The point of all this is that the right employee labor law attorney is not someone who simply has a good website and some extensive marketing because there are a lot of lawyers with solid marketing plans. The right employment and labor lawyer is the one that has passion for the practice of employment law; fights for the clientʼs beliefs; has core values to live by; is reasonable in litigation and has the understanding of how a business looks at the world and how the organization fits into the big picture.

Benefits of Choosing a Nearby Labor Law Attorney

Hiring an attorney who is familiar with the local courts and judges can be invaluable. An attorney who spends most of their time in front of the same judges, and their clerks are more likely to have a sense of how that judge will rule. For example, our office is located in Skokie, Illinois. Common practice in Skokie may be that we would file the lawsuit in Cook County, Illinois. Filing in Cook County is usually more expensive than filing in the surrounding counties, which is another reason we typically file in Cook County. However, we found that when suing for unpaid wages, the Cook County judges expect an employee to provide a W-2 from the employer, as well as a copy of the employee’s personal tax return to support a claim for unpaid wages. Up until that point, everyone in Skokie and the surrounding counties were attempting to get clients that information. Many Cook County judges will not issue a judgment if a litigant needs to go to the IRS for a wage statement. This difference between generally accepted practice and the way Cook County actually acts can be an impediment to employees obtaining a judgment.
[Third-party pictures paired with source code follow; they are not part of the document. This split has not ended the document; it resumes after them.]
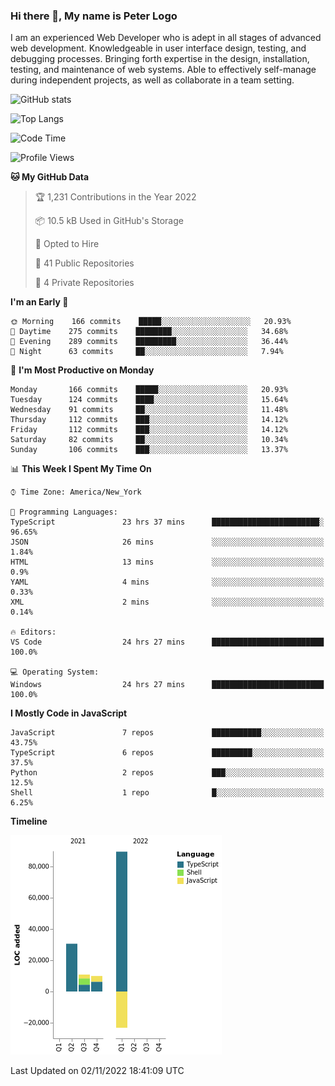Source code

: ### Hi there 👋, My name is Peter Logo

I am an experienced Web Developer who is adept in all stages of advanced web development. Knowledgeable in user interface design, 
testing, and debugging processes. Bringing forth expertise in the design, installation, testing, and maintenance of web systems. 
Able to effectively self-manage during independent projects, as well as collaborate in a team setting.

![GitHub stats](https://github-readme-stats.vercel.app/api?username=peterlogo&show_icons=true&count_private=true&theme=dark)

![Top Langs](https://github-readme-stats.vercel.app/api/top-langs/?username=peterlogo&theme=dark&layout=compact&langs_count=8)

<!--START_SECTION:waka-->
![Code Time](http://img.shields.io/badge/Code%20Time-918%20hrs%209%20mins-blue)

![Profile Views](http://img.shields.io/badge/Profile%20Views-51-blue)

**🐱 My GitHub Data** 

> 🏆 1,231 Contributions in the Year 2022
 > 
> 📦 10.5 kB Used in GitHub's Storage 
 > 
> 💼 Opted to Hire
 > 
> 📜 41 Public Repositories 
 > 
> 🔑 4 Private Repositories  
 > 
**I'm an Early 🐤** 

```text
🌞 Morning    166 commits    █████░░░░░░░░░░░░░░░░░░░░   20.93% 
🌆 Daytime    275 commits    ████████░░░░░░░░░░░░░░░░░   34.68% 
🌃 Evening    289 commits    █████████░░░░░░░░░░░░░░░░   36.44% 
🌙 Night      63 commits     ██░░░░░░░░░░░░░░░░░░░░░░░   7.94%

```
📅 **I'm Most Productive on Monday** 

```text
Monday       166 commits    █████░░░░░░░░░░░░░░░░░░░░   20.93% 
Tuesday      124 commits    ████░░░░░░░░░░░░░░░░░░░░░   15.64% 
Wednesday    91 commits     ██░░░░░░░░░░░░░░░░░░░░░░░   11.48% 
Thursday     112 commits    ███░░░░░░░░░░░░░░░░░░░░░░   14.12% 
Friday       112 commits    ███░░░░░░░░░░░░░░░░░░░░░░   14.12% 
Saturday     82 commits     ██░░░░░░░░░░░░░░░░░░░░░░░   10.34% 
Sunday       106 commits    ███░░░░░░░░░░░░░░░░░░░░░░   13.37%

```


📊 **This Week I Spent My Time On** 

```text
⌚︎ Time Zone: America/New_York

💬 Programming Languages: 
TypeScript               23 hrs 37 mins      ████████████████████████░   96.65% 
JSON                     26 mins             ░░░░░░░░░░░░░░░░░░░░░░░░░   1.84% 
HTML                     13 mins             ░░░░░░░░░░░░░░░░░░░░░░░░░   0.9% 
YAML                     4 mins              ░░░░░░░░░░░░░░░░░░░░░░░░░   0.33% 
XML                      2 mins              ░░░░░░░░░░░░░░░░░░░░░░░░░   0.14%

🔥 Editors: 
VS Code                  24 hrs 27 mins      █████████████████████████   100.0%

💻 Operating System: 
Windows                  24 hrs 27 mins      █████████████████████████   100.0%

```

**I Mostly Code in JavaScript** 

```text
JavaScript               7 repos             ███████████░░░░░░░░░░░░░░   43.75% 
TypeScript               6 repos             █████████░░░░░░░░░░░░░░░░   37.5% 
Python                   2 repos             ███░░░░░░░░░░░░░░░░░░░░░░   12.5% 
Shell                    1 repo              █░░░░░░░░░░░░░░░░░░░░░░░░   6.25%

```


**Timeline**

![Chart not found](https://raw.githubusercontent.com/peterlogo/peterlogo/main/charts/bar_graph.png) 


 Last Updated on 02/11/2022 18:41:09 UTC
<!--END_SECTION:waka-->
It is also important to know where employees work and live, as employees often try to obtain judgments in their home state or at least in the state they believe they will have the best chance of winning. As we saw in the Third Circuit’s opinion in Mullins v. State of New Jersey Department of Corrections, the laws of each state are different and the employee may, and often does, have to prove their wage in front of a jury . It should be noted that not all employment issues lead to a jury trial, and the employer won’t often be entitled to a jury trial; hence, claiming a jury trial might be worse than a quick answer from a judge. However, in Mullins, the employer lost because the jury was convinced the employer did not have the documentation it claimed to have, while the Third Circuit Court of Appeals decision allows for the possibility that the employer actually did have the employee’s check stubs. There’s no surprise here—all employees argued that they did not receive pay for all of their hours. This decision shows that while Mullins was a minor decision in the overall trend toward allowing plaintiffs to use the jury system to shut down employers utilizing independent contractors, it is an important one. This case points to an important question nonetheless: Would the Third Circuit have ruled differently if the parties were employed in Pennsylvania? The judge, after finding the employer was not credible that it had check stubs, might have issued a verdict in the employer’s favor. It was more reasonable to assume the employer hadn’t given employees their check stubs than it was to assume the employers had actually paid them.
Employers need to understand what can and cannot be put in a jury instruction. Not having a full grasp on the law can cause employers problems when a motion for a new trial is filed, or even an appeal. While the costs of employing an attorney locally may be slightly higher than out-of-state, the local attorney may be able to provide information regarding the way the local judiciary addresses cases like yours.